Directions
What lines in the data hold the string "similarity"? Show them.

Recorded data
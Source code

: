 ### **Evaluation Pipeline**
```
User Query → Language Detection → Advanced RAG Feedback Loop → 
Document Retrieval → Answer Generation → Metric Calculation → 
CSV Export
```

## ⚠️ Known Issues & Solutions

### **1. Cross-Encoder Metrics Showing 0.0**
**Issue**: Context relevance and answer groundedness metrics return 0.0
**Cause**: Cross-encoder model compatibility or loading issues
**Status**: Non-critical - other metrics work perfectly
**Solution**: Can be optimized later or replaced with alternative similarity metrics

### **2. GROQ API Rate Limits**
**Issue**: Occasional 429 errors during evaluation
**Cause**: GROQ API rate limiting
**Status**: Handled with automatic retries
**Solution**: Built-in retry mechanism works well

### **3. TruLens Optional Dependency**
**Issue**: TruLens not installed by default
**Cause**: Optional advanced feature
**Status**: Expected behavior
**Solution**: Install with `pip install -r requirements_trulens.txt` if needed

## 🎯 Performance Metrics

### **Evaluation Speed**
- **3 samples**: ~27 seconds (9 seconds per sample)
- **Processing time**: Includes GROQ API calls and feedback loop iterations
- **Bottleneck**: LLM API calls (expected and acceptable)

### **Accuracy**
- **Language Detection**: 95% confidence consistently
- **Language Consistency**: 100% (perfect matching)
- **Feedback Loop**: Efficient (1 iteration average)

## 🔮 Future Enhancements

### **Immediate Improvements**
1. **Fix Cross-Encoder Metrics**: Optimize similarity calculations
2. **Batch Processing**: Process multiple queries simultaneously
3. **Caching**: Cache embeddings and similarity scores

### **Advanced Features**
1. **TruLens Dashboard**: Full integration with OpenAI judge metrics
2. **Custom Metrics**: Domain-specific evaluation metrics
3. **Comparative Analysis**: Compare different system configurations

Solution for this exercise
**Solution**: Can be optimized later or replaced with alternative similarity metrics
1. **Fix Cross-Encoder Metrics**: Optimize similarity calculations
3. **Caching**: Cache embeddings and similarity scores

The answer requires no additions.